Lately, I’ve been hearing/seeing more and more debate involving interns and what a company should or should not allow them to do.

Don’t let your intern develop your social media presence! Don’t let your intern pitch a story to reporters! Don’t let your intern interact with clients! Don’t let your intern learn or the world will implode and everyone will blame you personally!

Okay, so I made up the last one. But seriously…how am I not the only one upset by this?

I have held three internships in my short life. Each one very different, with the vague commonality of public relations or communications. One was with a private online startup, one was with the federal government, and the other was in health care. I did everything from copywriting to party planning to missile sales promotion to pitching heartwarming stories about stroke survivors. You want diverse experience, you got it!

I don’t recall ever being told I couldn’t do something that my superiors were doing…in fact, in 2 of the 3 internships I was actually expected to carry the many of the same responsibilities as my senior staff members. I can also assure you that no one has EVER asked me to make coffee or fetch bagels. I was treated as a professional, whose knowledge–however naive or scarce–and opinions were valued. Sometimes, I was coached and then given the opportunity to do things on my own. Other times, I was thrown head first into the fire and had to figure things out as I went along. Sometimes I succeeded profoundly and other times I failed miserably.
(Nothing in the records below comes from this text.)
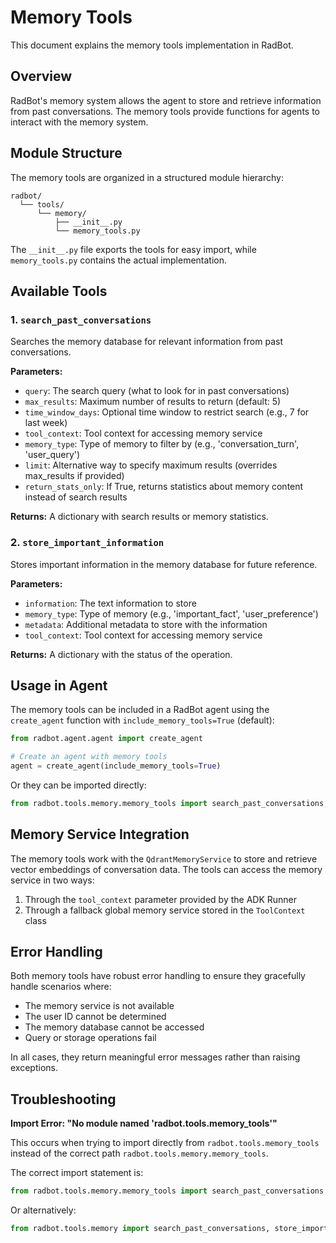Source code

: # Memory Tools

This document explains the memory tools implementation in RadBot.

## Overview

RadBot's memory system allows the agent to store and retrieve information from past conversations. The memory tools provide functions for agents to interact with the memory system.

## Module Structure

The memory tools are organized in a structured module hierarchy:

```
radbot/
  └── tools/
      └── memory/
          ├── __init__.py
          └── memory_tools.py
```

The `__init__.py` file exports the tools for easy import, while `memory_tools.py` contains the actual implementation.

## Available Tools

### 1. `search_past_conversations`

Searches the memory database for relevant information from past conversations.

**Parameters:**
- `query`: The search query (what to look for in past conversations)
- `max_results`: Maximum number of results to return (default: 5)
- `time_window_days`: Optional time window to restrict search (e.g., 7 for last week)
- `tool_context`: Tool context for accessing memory service
- `memory_type`: Type of memory to filter by (e.g., 'conversation_turn', 'user_query')
- `limit`: Alternative way to specify maximum results (overrides max_results if provided)
- `return_stats_only`: If True, returns statistics about memory content instead of search results

**Returns:**
A dictionary with search results or memory statistics.

### 2. `store_important_information`

Stores important information in the memory database for future reference.

**Parameters:**
- `information`: The text information to store
- `memory_type`: Type of memory (e.g., 'important_fact', 'user_preference')
- `metadata`: Additional metadata to store with the information
- `tool_context`: Tool context for accessing memory service

**Returns:**
A dictionary with the status of the operation.

## Usage in Agent

The memory tools can be included in a RadBot agent using the `create_agent` function with `include_memory_tools=True` (default):

```python
from radbot.agent.agent import create_agent

# Create an agent with memory tools
agent = create_agent(include_memory_tools=True)
```

Or they can be imported directly:

```python
from radbot.tools.memory.memory_tools import search_past_conversations, store_important_information
```

## Memory Service Integration

The memory tools work with the `QdrantMemoryService` to store and retrieve vector embeddings of conversation data. The tools can access the memory service in two ways:

1. Through the `tool_context` parameter provided by the ADK Runner
2. Through a fallback global memory service stored in the `ToolContext` class

## Error Handling

Both memory tools have robust error handling to ensure they gracefully handle scenarios where:

- The memory service is not available
- The user ID cannot be determined
- The memory database cannot be accessed
- Query or storage operations fail

In all cases, they return meaningful error messages rather than raising exceptions.

## Troubleshooting

**Import Error: "No module named 'radbot.tools.memory_tools'"**

This occurs when trying to import directly from `radbot.tools.memory_tools` instead of the correct path `radbot.tools.memory.memory_tools`. 

The correct import statement is:
```python
from radbot.tools.memory.memory_tools import search_past_conversations, store_important_information
```

Or alternatively:
```python
from radbot.tools.memory import search_past_conversations, store_important_information
```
But because of that? I learned. I learned so much that I can guarantee you that without these opportunities I would not have my job today.

And you know what else happened? I positively contributed, in a quantifiable way, to the efforts of each one of the organizations I worked for. Yep, that’s right they benefited, in varying degrees, from my work (and I have the references to prove it).

That’s what internships are all about. It’s not just a way for businesses to obtain cheap labor–it’s a quid pro quo relationship in which a business offers experience, knowledge and mentorship in exchange for work, ideas and results.

I understand perfectly that there are risks involved in relinquishing control to an intern and that not all tasks are appropriate for interns…but if you seriously fear that your intern is capable of compromising your brand, what does that say about your internship program or your recruitment process?

Shouldn’t you be hiring capable interns to begin with? Whom you trust? Shouldn’t you be training them? Mentoring them? MONITORING them?

I just don’t get it. Has everyone forgotten that really, when you think about it, weren’t we all interns once?